* Work to complete: After locating the line with "### Core Functionality", retype it and every later line exactly, stopping at the end of the records.

Available data Block Start

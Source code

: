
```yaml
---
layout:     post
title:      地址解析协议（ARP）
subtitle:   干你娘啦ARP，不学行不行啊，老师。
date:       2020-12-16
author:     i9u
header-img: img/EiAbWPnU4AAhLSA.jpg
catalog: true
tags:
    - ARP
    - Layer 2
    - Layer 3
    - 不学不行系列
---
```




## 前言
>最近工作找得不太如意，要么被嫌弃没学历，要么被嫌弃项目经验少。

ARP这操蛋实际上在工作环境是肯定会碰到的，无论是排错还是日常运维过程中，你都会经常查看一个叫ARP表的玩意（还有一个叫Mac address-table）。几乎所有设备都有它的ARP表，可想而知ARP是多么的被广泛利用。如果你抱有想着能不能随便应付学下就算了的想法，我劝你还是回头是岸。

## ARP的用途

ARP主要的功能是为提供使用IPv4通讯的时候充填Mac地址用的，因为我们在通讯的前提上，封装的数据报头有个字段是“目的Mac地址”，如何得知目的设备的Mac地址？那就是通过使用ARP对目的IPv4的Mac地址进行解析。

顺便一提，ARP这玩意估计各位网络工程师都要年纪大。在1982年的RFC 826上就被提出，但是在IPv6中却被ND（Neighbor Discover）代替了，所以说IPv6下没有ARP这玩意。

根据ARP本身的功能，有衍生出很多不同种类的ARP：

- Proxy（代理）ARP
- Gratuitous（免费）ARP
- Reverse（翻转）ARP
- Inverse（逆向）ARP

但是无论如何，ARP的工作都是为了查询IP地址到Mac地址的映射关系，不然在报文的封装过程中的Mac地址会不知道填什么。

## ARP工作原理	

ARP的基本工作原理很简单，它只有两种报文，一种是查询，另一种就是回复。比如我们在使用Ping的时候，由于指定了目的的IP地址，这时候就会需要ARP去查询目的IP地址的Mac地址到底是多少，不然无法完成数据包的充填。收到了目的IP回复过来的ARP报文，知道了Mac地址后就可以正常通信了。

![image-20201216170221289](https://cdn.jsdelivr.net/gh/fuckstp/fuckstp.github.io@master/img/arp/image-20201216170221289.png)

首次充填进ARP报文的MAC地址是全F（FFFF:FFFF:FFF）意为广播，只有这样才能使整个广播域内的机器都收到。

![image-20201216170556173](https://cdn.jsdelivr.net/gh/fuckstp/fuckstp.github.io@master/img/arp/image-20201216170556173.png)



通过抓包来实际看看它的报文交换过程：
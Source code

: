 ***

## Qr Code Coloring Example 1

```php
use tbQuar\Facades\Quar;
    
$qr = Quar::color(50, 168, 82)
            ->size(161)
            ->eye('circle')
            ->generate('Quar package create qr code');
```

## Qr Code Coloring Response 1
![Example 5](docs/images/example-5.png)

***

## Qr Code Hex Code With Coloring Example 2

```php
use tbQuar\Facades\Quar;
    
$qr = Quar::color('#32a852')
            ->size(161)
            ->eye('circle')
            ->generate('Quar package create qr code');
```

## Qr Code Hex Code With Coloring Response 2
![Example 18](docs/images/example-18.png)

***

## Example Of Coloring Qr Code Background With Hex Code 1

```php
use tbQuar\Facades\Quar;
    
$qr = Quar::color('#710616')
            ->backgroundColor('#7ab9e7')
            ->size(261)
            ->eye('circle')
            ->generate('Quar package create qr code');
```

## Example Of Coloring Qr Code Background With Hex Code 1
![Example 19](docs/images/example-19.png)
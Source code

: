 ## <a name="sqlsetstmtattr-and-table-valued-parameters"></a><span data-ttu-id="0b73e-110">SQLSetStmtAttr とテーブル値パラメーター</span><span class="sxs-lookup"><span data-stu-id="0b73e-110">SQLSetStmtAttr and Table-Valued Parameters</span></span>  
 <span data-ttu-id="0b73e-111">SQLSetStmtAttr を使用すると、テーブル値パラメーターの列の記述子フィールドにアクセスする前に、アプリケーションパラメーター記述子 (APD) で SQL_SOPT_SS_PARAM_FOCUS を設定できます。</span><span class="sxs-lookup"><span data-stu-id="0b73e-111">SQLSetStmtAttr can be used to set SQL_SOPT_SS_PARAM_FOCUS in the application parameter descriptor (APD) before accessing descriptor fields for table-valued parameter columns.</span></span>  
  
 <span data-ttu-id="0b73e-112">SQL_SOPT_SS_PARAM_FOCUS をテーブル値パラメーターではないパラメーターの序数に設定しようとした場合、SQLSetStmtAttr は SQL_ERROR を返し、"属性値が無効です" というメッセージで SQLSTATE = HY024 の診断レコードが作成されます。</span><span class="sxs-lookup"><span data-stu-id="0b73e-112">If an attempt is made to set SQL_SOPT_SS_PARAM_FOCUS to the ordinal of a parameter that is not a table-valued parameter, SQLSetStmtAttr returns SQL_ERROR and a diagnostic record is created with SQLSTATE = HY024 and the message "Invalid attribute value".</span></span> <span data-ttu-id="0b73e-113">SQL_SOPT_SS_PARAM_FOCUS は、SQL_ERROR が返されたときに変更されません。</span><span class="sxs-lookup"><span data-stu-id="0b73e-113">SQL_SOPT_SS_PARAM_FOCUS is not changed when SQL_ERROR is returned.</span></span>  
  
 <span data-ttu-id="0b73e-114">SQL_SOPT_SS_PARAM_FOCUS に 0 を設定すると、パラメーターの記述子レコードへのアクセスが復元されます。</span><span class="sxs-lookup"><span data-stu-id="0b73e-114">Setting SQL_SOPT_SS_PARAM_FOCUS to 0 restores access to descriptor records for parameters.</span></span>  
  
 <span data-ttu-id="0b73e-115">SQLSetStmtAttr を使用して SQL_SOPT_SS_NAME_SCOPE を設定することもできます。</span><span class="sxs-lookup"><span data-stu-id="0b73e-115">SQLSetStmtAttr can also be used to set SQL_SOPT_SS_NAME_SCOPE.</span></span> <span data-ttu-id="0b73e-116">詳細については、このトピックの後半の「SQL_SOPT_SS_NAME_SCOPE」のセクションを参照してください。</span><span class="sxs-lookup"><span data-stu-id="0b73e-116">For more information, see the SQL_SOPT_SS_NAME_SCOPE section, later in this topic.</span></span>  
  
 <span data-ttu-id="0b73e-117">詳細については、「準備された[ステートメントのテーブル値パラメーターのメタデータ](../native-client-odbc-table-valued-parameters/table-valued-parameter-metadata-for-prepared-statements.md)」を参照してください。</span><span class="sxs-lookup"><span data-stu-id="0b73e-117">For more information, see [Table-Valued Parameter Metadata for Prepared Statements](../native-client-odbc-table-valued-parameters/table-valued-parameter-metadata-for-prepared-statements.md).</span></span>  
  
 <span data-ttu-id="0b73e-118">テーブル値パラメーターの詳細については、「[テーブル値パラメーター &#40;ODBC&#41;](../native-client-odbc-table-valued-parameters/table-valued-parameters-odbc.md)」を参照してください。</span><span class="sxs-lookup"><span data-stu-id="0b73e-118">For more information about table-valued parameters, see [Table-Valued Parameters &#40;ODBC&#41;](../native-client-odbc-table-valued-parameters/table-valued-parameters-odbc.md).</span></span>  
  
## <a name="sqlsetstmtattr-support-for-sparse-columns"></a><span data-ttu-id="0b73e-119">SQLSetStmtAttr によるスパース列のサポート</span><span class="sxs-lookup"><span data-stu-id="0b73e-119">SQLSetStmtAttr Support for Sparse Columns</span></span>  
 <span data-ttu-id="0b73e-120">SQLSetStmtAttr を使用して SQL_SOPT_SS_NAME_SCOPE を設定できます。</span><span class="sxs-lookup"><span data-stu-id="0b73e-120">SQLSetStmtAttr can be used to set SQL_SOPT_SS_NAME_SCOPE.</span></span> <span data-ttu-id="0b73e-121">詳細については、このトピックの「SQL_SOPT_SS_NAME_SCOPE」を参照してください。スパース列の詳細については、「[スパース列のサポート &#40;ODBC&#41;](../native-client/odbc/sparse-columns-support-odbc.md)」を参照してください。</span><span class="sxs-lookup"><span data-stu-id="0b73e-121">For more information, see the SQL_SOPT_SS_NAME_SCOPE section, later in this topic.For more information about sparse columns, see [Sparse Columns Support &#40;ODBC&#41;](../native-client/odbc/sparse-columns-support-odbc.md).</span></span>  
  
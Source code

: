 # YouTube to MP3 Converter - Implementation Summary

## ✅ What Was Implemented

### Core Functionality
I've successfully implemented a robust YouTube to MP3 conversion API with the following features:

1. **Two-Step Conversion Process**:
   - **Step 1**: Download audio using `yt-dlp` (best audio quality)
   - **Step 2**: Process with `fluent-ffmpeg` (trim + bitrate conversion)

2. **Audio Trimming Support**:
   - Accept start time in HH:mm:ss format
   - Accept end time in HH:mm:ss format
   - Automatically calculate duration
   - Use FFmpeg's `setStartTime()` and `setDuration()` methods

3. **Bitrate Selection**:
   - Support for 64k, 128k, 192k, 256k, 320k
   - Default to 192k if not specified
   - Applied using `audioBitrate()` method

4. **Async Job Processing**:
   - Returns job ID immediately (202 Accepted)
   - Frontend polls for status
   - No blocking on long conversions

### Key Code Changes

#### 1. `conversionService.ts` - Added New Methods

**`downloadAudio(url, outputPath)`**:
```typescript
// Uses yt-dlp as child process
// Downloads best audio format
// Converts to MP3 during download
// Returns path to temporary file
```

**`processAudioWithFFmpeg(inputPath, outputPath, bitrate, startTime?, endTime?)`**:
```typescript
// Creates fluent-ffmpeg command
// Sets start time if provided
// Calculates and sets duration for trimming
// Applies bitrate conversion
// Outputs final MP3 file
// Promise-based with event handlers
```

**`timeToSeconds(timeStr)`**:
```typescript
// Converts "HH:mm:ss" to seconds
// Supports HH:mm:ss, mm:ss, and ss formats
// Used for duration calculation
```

Available data Block End

* Task solution:
### Core Functionality
I've successfully implemented a robust YouTube to MP3 conversion API with the following features:

1. **Two-Step Conversion Process**:
   - **Step 1**: Download audio using `yt-dlp` (best audio quality)
   - **Step 2**: Process with `fluent-ffmpeg` (trim + bitrate conversion)

2. **Audio Trimming Support**:
   - Accept start time in HH:mm:ss format
   - Accept end time in HH:mm:ss format
   - Automatically calculate duration
   - Use FFmpeg's `setStartTime()` and `setDuration()` methods

3. **Bitrate Selection**:
   - Support for 64k, 128k, 192k, 256k, 320k
   - Default to 192k if not specified
   - Applied using `audioBitrate()` method

4. **Async Job Processing**:
   - Returns job ID immediately (202 Accepted)
   - Frontend polls for status
   - No blocking on long conversions

### Key Code Changes

#### 1. `conversionService.ts` - Added New Methods

**`downloadAudio(url, outputPath)`**:
```typescript
// Uses yt-dlp as child process
// Downloads best audio format
// Converts to MP3 during download
// Returns path to temporary file
```

**`processAudioWithFFmpeg(inputPath, outputPath, bitrate, startTime?, endTime?)`**:
```typescript
// Creates fluent-ffmpeg command
// Sets start time if provided
// Calculates and sets duration for trimming
// Applies bitrate conversion
// Outputs final MP3 file
// Promise-based with event handlers
```

**`timeToSeconds(timeStr)`**:
```typescript
// Converts "HH:mm:ss" to seconds
// Supports HH:mm:ss, mm:ss, and ss formats
// Used for duration calculation
```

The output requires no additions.